PROBLEM DETAILS: Search the records for the word "jobId" and copy every line in which it occurs.

-------------------------

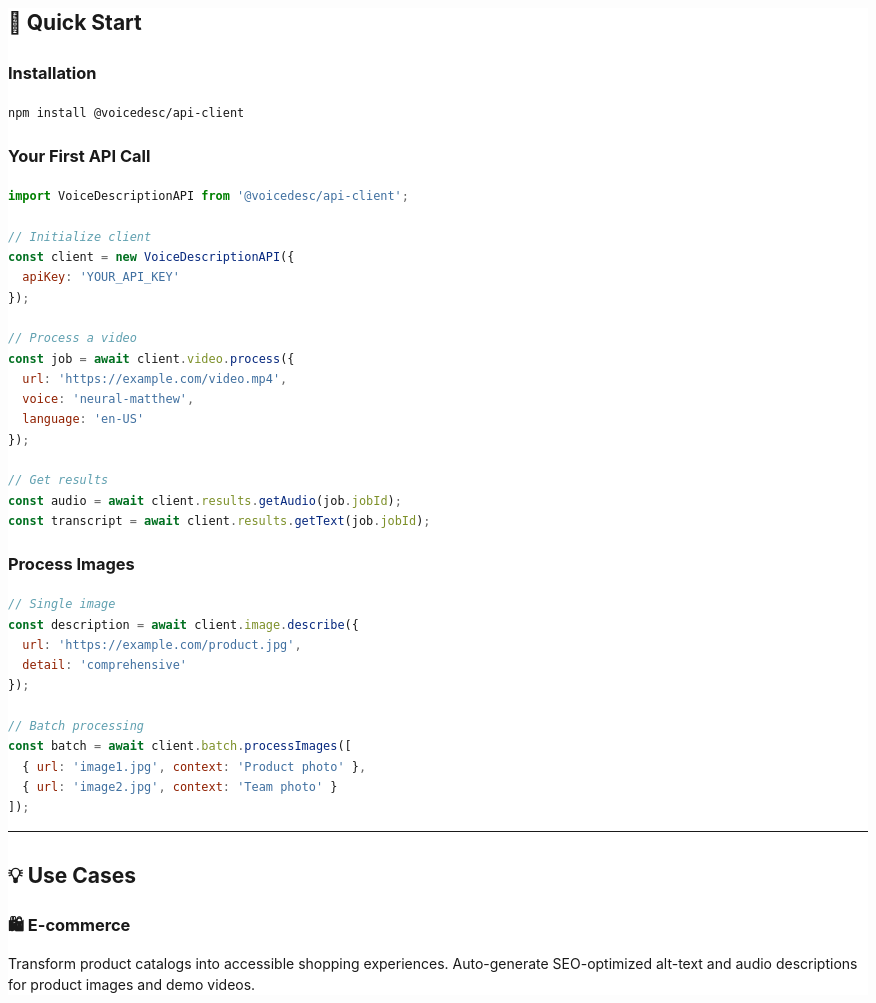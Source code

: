
## 🚀 Quick Start

### Installation

```bash
npm install @voicedesc/api-client
```

### Your First API Call

```javascript
import VoiceDescriptionAPI from '@voicedesc/api-client';

// Initialize client
const client = new VoiceDescriptionAPI({
  apiKey: 'YOUR_API_KEY'
});

// Process a video
const job = await client.video.process({
  url: 'https://example.com/video.mp4',
  voice: 'neural-matthew',
  language: 'en-US'
});

// Get results
const audio = await client.results.getAudio(job.jobId);
const transcript = await client.results.getText(job.jobId);
```

### Process Images

```javascript
// Single image
const description = await client.image.describe({
  url: 'https://example.com/product.jpg',
  detail: 'comprehensive'
});

// Batch processing
const batch = await client.batch.processImages([
  { url: 'image1.jpg', context: 'Product photo' },
  { url: 'image2.jpg', context: 'Team photo' }
]);
```

---

## 💡 Use Cases

### 🛍️ E-commerce
Transform product catalogs into accessible shopping experiences. Auto-generate SEO-optimized alt-text and audio descriptions for product images and demo videos.
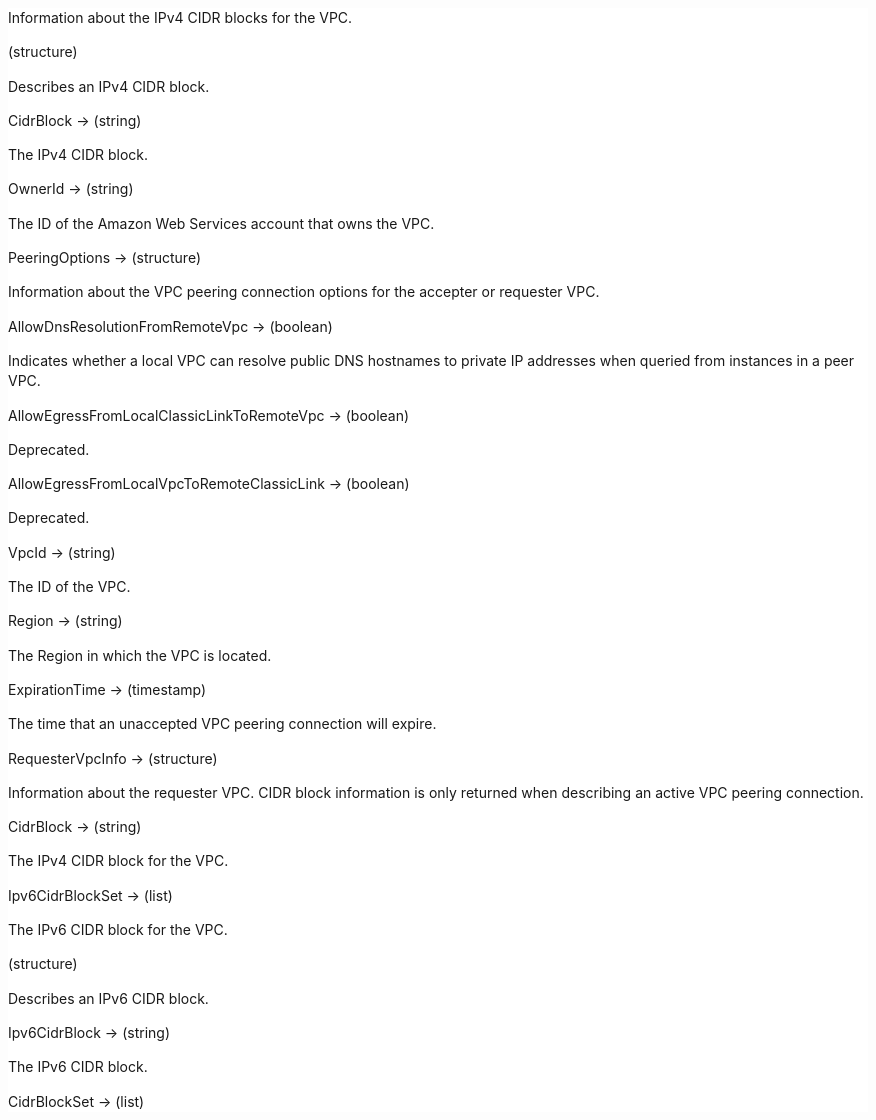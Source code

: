 Information about the IPv4 CIDR blocks for the VPC.

(structure)

Describes an IPv4 CIDR block.

CidrBlock -> (string)

The IPv4 CIDR block.

OwnerId -> (string)

The ID of the Amazon Web Services account that owns the VPC.

PeeringOptions -> (structure)

Information about the VPC peering connection options for the accepter or requester VPC.

AllowDnsResolutionFromRemoteVpc -> (boolean)

Indicates whether a local VPC can resolve public DNS hostnames to private IP addresses when queried from instances in a peer VPC.

AllowEgressFromLocalClassicLinkToRemoteVpc -> (boolean)

Deprecated.

AllowEgressFromLocalVpcToRemoteClassicLink -> (boolean)

Deprecated.

VpcId -> (string)

The ID of the VPC.

Region -> (string)

The Region in which the VPC is located.

ExpirationTime -> (timestamp)

The time that an unaccepted VPC peering connection will expire.

RequesterVpcInfo -> (structure)

Information about the requester VPC. CIDR block information is only returned when describing an active VPC peering connection.

CidrBlock -> (string)

The IPv4 CIDR block for the VPC.

Ipv6CidrBlockSet -> (list)

The IPv6 CIDR block for the VPC.

(structure)

Describes an IPv6 CIDR block.

Ipv6CidrBlock -> (string)

The IPv6 CIDR block.

CidrBlockSet -> (list)

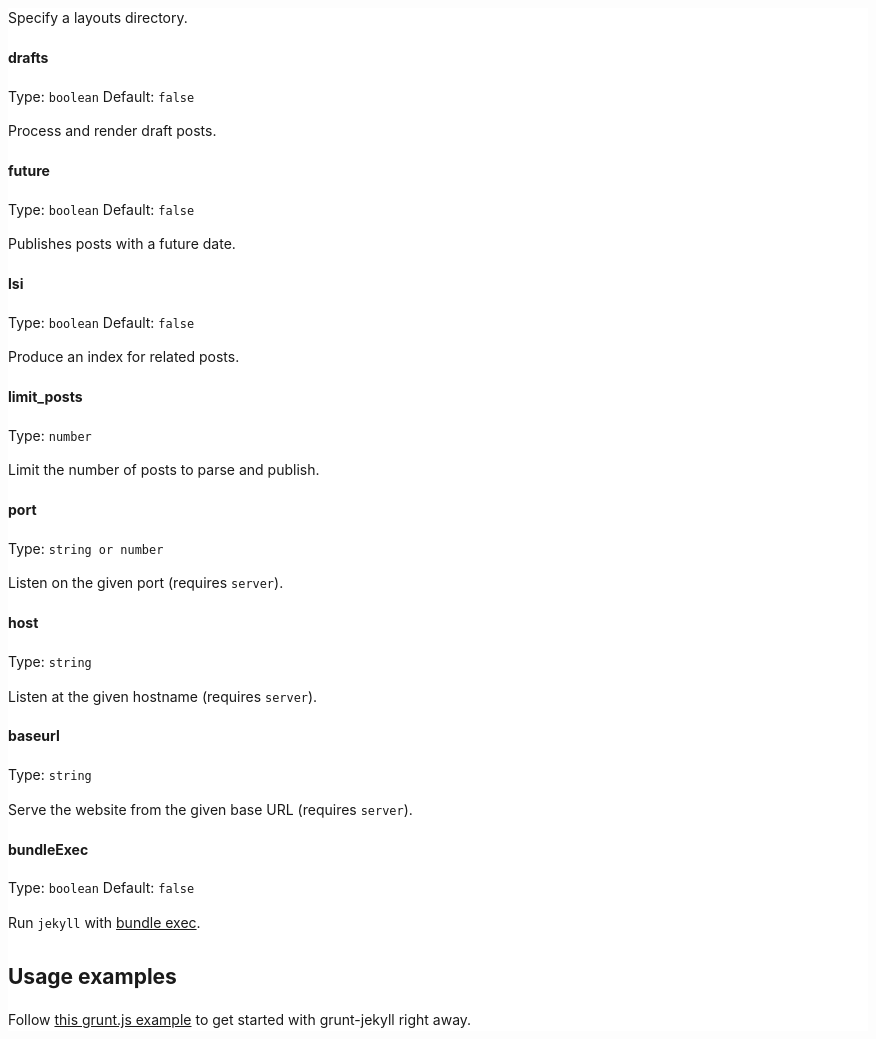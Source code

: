 Specify a layouts directory.

#### drafts

Type: `boolean`
Default: `false`

Process and render draft posts.

#### future

Type: `boolean`
Default: `false`

Publishes posts with a future date.

#### lsi

Type: `boolean`
Default: `false`

Produce an index for related posts.

#### limit_posts

Type: `number`

Limit the number of posts to parse and publish.

#### port

Type: `string or number`

Listen on the given port (requires `server`).

#### host

Type: `string`

Listen at the given hostname (requires `server`).

#### baseurl

Type: `string`

Serve the website from the given base URL (requires `server`).

#### bundleExec

Type: `boolean`
Default: `false`

Run `jekyll` with [bundle exec](http://gembundler.com/v1.3/man/bundle-exec.1.html).

## Usage examples

Follow [this grunt.js example](https://gist.github.com/3753650) to get started with grunt-jekyll right away.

-------------------------

RESPONSE AREA:
const audio = await client.results.getAudio(job.jobId);
const transcript = await client.results.getText(job.jobId);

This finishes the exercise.